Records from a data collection
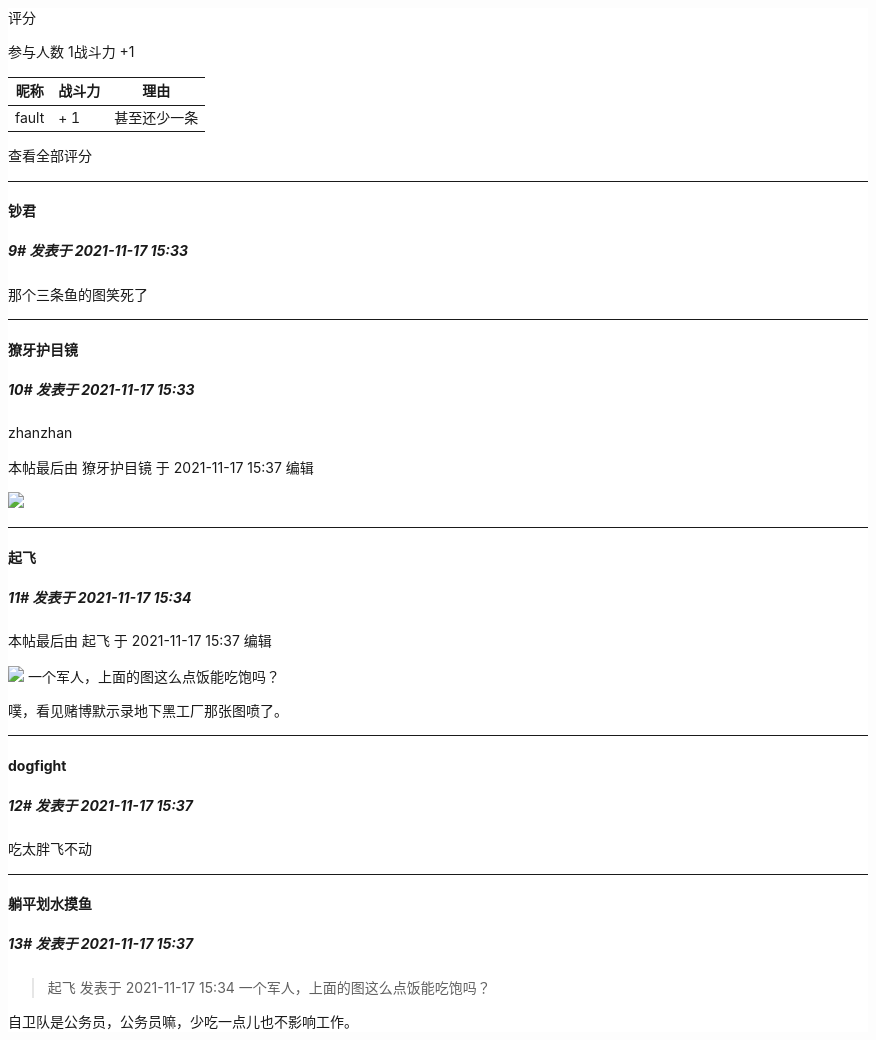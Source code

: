 评分

 参与人数 1战斗力 +1

|昵称|战斗力|理由|
|----|---|---|
| fault| + 1|甚至还少一条|

查看全部评分

*****

####  钞君  
##### 9#       发表于 2021-11-17 15:33

那个三条鱼的图笑死了

*****

####  獠牙护目镜  
##### 10#       发表于 2021-11-17 15:33

zhanzhan

 本帖最后由 獠牙护目镜 于 2021-11-17 15:37 编辑 

<img src="https://static.saraba1st.com/image/smiley/face2017/067.png" referrerpolicy="no-referrer">

*****

####  起飞  
##### 11#       发表于 2021-11-17 15:34

 本帖最后由 起飞 于 2021-11-17 15:37 编辑 

<img src="https://static.saraba1st.com/image/smiley/face2017/004.gif" referrerpolicy="no-referrer"> 一个军人，上面的图这么点饭能吃饱吗？

噗，看见赌博默示录地下黑工厂那张图喷了。

*****

####  dogfight  
##### 12#       发表于 2021-11-17 15:37

吃太胖飞不动

*****

####  躺平划水摸鱼  
##### 13#       发表于 2021-11-17 15:37

<blockquote>起飞 发表于 2021-11-17 15:34
一个军人，上面的图这么点饭能吃饱吗？</blockquote>
自卫队是公务员，公务员嘛，少吃一点儿也不影响工作。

▶ [WORK REQUEST]: Return exactly the lines above from the line that has "参与人数 1战斗力 +1" through the line that has "本帖最后由 起飞 于 2021-11-17 15:37 编辑", inclusive, and nothing else.

▶ [ANSWER TO THIS TASK]:
 参与人数 1战斗力 +1

|昵称|战斗力|理由|
|----|---|---|
| fault| + 1|甚至还少一条|

查看全部评分

*****

####  钞君  
##### 9#       发表于 2021-11-17 15:33

那个三条鱼的图笑死了

*****

####  獠牙护目镜  
##### 10#       发表于 2021-11-17 15:33

zhanzhan

 本帖最后由 獠牙护目镜 于 2021-11-17 15:37 编辑 

<img src="https://static.saraba1st.com/image/smiley/face2017/067.png" referrerpolicy="no-referrer">

*****

####  起飞  
##### 11#       发表于 2021-11-17 15:34

 本帖最后由 起飞 于 2021-11-17 15:37 编辑 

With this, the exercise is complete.